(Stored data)
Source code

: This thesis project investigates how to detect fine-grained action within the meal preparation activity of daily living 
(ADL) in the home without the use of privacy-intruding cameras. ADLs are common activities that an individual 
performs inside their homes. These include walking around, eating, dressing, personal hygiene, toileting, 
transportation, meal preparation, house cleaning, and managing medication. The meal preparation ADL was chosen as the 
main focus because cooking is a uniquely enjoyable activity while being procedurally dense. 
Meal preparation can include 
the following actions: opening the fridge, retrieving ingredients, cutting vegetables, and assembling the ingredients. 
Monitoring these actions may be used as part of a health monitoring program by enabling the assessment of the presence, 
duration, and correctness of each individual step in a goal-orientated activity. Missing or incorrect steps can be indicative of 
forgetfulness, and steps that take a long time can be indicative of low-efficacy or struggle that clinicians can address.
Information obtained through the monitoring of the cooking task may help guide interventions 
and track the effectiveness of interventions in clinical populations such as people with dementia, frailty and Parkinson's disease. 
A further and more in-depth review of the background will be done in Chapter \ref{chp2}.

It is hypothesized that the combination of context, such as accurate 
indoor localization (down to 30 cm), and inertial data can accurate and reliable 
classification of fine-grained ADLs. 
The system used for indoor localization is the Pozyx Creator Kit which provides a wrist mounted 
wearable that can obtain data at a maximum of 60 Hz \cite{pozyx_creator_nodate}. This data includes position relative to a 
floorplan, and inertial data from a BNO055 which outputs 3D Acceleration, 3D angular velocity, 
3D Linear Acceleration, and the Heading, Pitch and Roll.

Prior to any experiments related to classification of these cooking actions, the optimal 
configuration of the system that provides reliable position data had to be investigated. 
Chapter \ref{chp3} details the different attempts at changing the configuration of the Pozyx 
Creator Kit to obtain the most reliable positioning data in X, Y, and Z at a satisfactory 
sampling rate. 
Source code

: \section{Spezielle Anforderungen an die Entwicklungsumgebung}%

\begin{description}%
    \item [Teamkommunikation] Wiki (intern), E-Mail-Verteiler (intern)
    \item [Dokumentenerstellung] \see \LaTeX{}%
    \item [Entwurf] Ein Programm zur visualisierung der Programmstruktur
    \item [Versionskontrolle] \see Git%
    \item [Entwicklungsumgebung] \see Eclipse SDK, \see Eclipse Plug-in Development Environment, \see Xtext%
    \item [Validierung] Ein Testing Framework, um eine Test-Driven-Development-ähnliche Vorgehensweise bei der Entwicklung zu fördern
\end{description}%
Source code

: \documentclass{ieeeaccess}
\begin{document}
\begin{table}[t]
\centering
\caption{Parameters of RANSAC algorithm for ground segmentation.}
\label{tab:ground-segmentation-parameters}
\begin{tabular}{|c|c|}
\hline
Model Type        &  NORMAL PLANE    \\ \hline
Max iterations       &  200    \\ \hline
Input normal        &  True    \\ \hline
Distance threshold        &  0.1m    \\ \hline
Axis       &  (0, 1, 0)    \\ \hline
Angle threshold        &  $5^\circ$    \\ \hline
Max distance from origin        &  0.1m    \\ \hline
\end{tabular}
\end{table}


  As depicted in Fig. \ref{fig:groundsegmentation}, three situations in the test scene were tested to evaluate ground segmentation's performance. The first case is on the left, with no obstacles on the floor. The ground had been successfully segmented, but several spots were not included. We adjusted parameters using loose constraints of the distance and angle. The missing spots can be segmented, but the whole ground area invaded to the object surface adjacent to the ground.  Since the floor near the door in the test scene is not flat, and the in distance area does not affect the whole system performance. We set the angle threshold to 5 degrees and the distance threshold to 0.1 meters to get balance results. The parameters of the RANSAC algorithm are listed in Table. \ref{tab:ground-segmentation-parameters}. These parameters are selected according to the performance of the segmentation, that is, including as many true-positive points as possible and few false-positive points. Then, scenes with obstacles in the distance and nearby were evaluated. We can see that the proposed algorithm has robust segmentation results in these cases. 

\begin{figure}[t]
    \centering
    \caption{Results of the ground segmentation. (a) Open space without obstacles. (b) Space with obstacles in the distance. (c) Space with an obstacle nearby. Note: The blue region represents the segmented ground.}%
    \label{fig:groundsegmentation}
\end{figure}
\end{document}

What needs to be done:
Print out the data exactly once more.

Problem solution:
Source code

: This thesis project investigates how to detect fine-grained action within the meal preparation activity of daily living 
(ADL) in the home without the use of privacy-intruding cameras. ADLs are common activities that an individual 
performs inside their homes. These include walking around, eating, dressing, personal hygiene, toileting, 
transportation, meal preparation, house cleaning, and managing medication. The meal preparation ADL was chosen as the 
main focus because cooking is a uniquely enjoyable activity while being procedurally dense. 
Meal preparation can include 
the following actions: opening the fridge, retrieving ingredients, cutting vegetables, and assembling the ingredients. 
Monitoring these actions may be used as part of a health monitoring program by enabling the assessment of the presence, 
duration, and correctness of each individual step in a goal-orientated activity. Missing or incorrect steps can be indicative of 
forgetfulness, and steps that take a long time can be indicative of low-efficacy or struggle that clinicians can address.
Information obtained through the monitoring of the cooking task may help guide interventions 
and track the effectiveness of interventions in clinical populations such as people with dementia, frailty and Parkinson's disease. 
A further and more in-depth review of the background will be done in Chapter \ref{chp2}.

It is hypothesized that the combination of context, such as accurate 
indoor localization (down to 30 cm), and inertial data can accurate and reliable 
classification of fine-grained ADLs. 
The system used for indoor localization is the Pozyx Creator Kit which provides a wrist mounted 
wearable that can obtain data at a maximum of 60 Hz \cite{pozyx_creator_nodate}. This data includes position relative to a 
floorplan, and inertial data from a BNO055 which outputs 3D Acceleration, 3D angular velocity, 
3D Linear Acceleration, and the Heading, Pitch and Roll.

Prior to any experiments related to classification of these cooking actions, the optimal 
configuration of the system that provides reliable position data had to be investigated. 
Chapter \ref{chp3} details the different attempts at changing the configuration of the Pozyx 
Creator Kit to obtain the most reliable positioning data in X, Y, and Z at a satisfactory 
sampling rate. 
Source code

: \section{Spezielle Anforderungen an die Entwicklungsumgebung}%

\begin{description}%
    \item [Teamkommunikation] Wiki (intern), E-Mail-Verteiler (intern)
    \item [Dokumentenerstellung] \see \LaTeX{}%
    \item [Entwurf] Ein Programm zur visualisierung der Programmstruktur
    \item [Versionskontrolle] \see Git%
    \item [Entwicklungsumgebung] \see Eclipse SDK, \see Eclipse Plug-in Development Environment, \see Xtext%
    \item [Validierung] Ein Testing Framework, um eine Test-Driven-Development-ähnliche Vorgehensweise bei der Entwicklung zu fördern
\end{description}%
Source code

: \documentclass{ieeeaccess}
\begin{document}
\begin{table}[t]
\centering
\caption{Parameters of RANSAC algorithm for ground segmentation.}
\label{tab:ground-segmentation-parameters}
\begin{tabular}{|c|c|}
\hline
Model Type        &  NORMAL PLANE    \\ \hline
Max iterations       &  200    \\ \hline
Input normal        &  True    \\ \hline
Distance threshold        &  0.1m    \\ \hline
Axis       &  (0, 1, 0)    \\ \hline
Angle threshold        &  $5^\circ$    \\ \hline
Max distance from origin        &  0.1m    \\ \hline
\end{tabular}
\end{table}


  As depicted in Fig. \ref{fig:groundsegmentation}, three situations in the test scene were tested to evaluate ground segmentation's performance. The first case is on the left, with no obstacles on the floor. The ground had been successfully segmented, but several spots were not included. We adjusted parameters using loose constraints of the distance and angle. The missing spots can be segmented, but the whole ground area invaded to the object surface adjacent to the ground.  Since the floor near the door in the test scene is not flat, and the in distance area does not affect the whole system performance. We set the angle threshold to 5 degrees and the distance threshold to 0.1 meters to get balance results. The parameters of the RANSAC algorithm are listed in Table. \ref{tab:ground-segmentation-parameters}. These parameters are selected according to the performance of the segmentation, that is, including as many true-positive points as possible and few false-positive points. Then, scenes with obstacles in the distance and nearby were evaluated. We can see that the proposed algorithm has robust segmentation results in these cases. 

\begin{figure}[t]
    \centering
    \caption{Results of the ground segmentation. (a) Open space without obstacles. (b) Space with obstacles in the distance. (c) Space with an obstacle nearby. Note: The blue region represents the segmented ground.}%
    \label{fig:groundsegmentation}
\end{figure}
\end{document}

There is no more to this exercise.